Before I even cut the engine I can hear muffled music and people talking outside—a town turned out for the last gasp of Indian summer at the end of tourist season.
The entrance, on the opposite side of the building from where I parked, is crowded with smokers. I duck my way through a carcinogenic cloud to the steps, show my ID to the bouncer on the landing, pay the cover, and shoulder my way inside.
The bodies inside the small pub are packed against the hewn-log bar. Those fortunate enough to have snagged a stool are penned in place by people standing in groups behind them. A band is wedged into the corner of the adjacent dining room, the singer barely two feet from the nearest table.
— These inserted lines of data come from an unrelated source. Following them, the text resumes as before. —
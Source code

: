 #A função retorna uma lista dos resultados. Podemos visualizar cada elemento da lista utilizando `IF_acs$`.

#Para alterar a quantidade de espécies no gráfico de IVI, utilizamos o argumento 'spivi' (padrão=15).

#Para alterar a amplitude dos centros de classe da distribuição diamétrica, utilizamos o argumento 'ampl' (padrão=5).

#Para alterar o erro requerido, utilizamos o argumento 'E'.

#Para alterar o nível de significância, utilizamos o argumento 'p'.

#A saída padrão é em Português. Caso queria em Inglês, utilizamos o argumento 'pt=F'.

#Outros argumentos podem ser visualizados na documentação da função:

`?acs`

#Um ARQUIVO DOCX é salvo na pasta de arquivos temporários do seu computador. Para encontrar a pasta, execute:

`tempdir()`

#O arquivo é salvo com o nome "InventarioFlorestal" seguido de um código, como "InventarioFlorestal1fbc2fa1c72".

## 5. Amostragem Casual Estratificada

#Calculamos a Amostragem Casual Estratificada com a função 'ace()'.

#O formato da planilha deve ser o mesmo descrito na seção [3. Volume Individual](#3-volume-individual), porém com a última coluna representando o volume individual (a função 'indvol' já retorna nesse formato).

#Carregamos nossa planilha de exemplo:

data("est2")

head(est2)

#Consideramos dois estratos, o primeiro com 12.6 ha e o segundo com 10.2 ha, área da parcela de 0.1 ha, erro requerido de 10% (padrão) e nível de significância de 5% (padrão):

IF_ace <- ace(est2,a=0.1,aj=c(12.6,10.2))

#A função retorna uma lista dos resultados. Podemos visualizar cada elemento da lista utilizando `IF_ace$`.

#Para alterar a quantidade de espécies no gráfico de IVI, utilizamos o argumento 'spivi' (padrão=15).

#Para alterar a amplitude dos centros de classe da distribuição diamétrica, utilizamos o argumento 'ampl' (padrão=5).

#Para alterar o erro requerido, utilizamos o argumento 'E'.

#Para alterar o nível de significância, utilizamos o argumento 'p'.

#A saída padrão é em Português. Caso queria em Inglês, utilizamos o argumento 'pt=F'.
The entire place smells like hot wings, beer, and body odor.
I search the tables and then worm my way toward the middle of the bar, craning to see around a really tall woman in boots and a denim skirt—probably the most dressed up I’ve seen anybody around here. A few people glance over their shoulders at me, and I check to make sure the stubby patch behind my ear is covered, wondering for the second time this week if there’s a stamp on my forehead marked
NOT FROM HERE
. If I had something in my hand I’d at least feel less awkward.
“You want to order something?” a guy in front of me with a better view of the bar offers.